The Barn (capital B)

Freshly painted and cute as can be, I was very excited to have a quiet place for the kids and I to settle in for the duration. And featured prominently was a desk for my writing, and a chair I had never seen before.

"Ice Cream Parlor chair circa 1930 from 
Aunt Betty and Uncle Tom McAvoy's 
drug store/ice cream parlor Waterbury CT. 
Aunt Betty was Grandma Cronin's sister
Written by someone in black sharpie. Because dammit, that chair has a blog of it's own to write.

The Barn has a bed - with a mattress, mind you - windows with screens, and a full bathroom just a short walk across the lawn.

So cute and cozy!

A beautiful view, what's not to love?

When we arrived last month my aunt greeted us joyfully, showed us to our new digs, and handed me "Glamping With Mary Jane", encouraging me to familiarize myself with this hot new trend. Then she bid us goodnight and retired to the main house, leaving the door unlocked in case we needed to use the bathroom in the middle of the night. Sam scoffed at the very notion, marched outside, turned his back to the yard and peed in the bushes. He realized as he was finishing up that he was in full view of the neighbors, who had recently cut down some trees on our side of the property line in order to share our view. So Sam smiled and waved and buttoned up. He is neighborly like that.

I didn't really think of our accommodations as "glamping" at first. This was just sleeping in a cottage, and visiting the main house to use the plumbing. The summer kitchen (as I like to call it, mostly because it sounds better than "what the fuck is this?") is located in - and just outside of - the basement, and is probably the least glam part of our glamping scenario. It is also probably a hazard of at least 3 different varieties, but that is neither here nor there. Let's call it a work in progress. We have a small convection toaster oven, a hot plate, a large table, and then outside, the latest addition to the kitchen.

Our piece de resistance:
 a sink - with faucet! - connected to the hose.
Same sweet ass view as the barn. 
Al fresco dish washing is where it's at.
I can feel your jealousy right now.

The best part about that sink, if you ask me, is that my cousin found it on the side of the road. That's right - a perfectly good cast iron sink - an antique! - just lying there on the roadside. So naturally (because that is what one does when one comes across a perfectly good sink on the side of the road) my cousin brought that sink home, and after using it as a step stool for a few years it has now been repainted and assumed it's place of honor outside on the back step. Previously we were washing dishes in the bathroom, so you can imagine how giddy I was to have a real kitchen sink just outside the door.

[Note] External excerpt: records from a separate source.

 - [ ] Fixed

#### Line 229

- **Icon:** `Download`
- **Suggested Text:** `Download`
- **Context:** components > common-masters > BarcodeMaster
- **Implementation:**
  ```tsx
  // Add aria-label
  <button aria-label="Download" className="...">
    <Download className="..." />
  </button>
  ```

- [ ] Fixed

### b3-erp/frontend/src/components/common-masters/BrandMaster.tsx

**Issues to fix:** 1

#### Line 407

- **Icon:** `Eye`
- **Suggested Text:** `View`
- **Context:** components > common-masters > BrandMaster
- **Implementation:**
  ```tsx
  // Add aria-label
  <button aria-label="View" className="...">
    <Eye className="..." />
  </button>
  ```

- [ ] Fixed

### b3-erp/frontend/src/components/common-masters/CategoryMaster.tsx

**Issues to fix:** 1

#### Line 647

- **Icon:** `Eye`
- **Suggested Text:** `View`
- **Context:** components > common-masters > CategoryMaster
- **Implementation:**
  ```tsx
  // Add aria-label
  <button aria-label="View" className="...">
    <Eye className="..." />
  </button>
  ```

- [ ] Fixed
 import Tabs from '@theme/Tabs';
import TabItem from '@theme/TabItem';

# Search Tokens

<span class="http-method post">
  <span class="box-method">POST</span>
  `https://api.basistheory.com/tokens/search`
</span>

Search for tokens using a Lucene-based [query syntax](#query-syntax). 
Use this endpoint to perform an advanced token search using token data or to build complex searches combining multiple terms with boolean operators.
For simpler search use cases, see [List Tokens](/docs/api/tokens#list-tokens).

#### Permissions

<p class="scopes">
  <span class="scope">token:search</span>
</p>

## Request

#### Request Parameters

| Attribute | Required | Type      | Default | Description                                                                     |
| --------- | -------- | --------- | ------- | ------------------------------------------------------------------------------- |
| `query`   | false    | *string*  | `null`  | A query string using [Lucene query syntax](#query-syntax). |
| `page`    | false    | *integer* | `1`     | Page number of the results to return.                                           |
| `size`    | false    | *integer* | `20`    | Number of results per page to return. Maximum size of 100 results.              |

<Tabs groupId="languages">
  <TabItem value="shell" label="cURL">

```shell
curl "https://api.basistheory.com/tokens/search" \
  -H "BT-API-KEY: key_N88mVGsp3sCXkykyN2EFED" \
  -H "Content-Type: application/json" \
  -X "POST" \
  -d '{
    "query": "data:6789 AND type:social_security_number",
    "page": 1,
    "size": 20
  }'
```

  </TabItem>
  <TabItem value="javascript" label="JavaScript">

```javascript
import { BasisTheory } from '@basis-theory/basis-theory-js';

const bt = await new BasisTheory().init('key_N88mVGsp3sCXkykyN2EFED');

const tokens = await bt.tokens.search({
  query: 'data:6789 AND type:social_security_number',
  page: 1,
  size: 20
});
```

This was glamping, baby!

I was still on a glamping high when my aunt's neighbor walked over and saw what we had going on. A look of pity flashed across her face as I stood there in the doorway, braless and unshowered, wearing nothing but a man's undershirt and a pair of cutoffs, with muddy feet, washing dishes in a sink attached to the garden hose. It was at that very moment, as I rushed to cross my arms, covering my untethered state, that the wastebasket I had carefully placed under the drain to catch the water (plumbing? What plumbing? We're GLAMPING, dammit) began to overflow.

Cue the banjo.

(Side note: washing congealed egg off of dishes with cold water is a total bitch).

I am having the time of my life over here. I love my little barn, and I am thrilled with my sink. I am obviously built for off-the-grid living. Clearly, I was born to glamp. I am now in the market for an Airstream - have hose, will travel.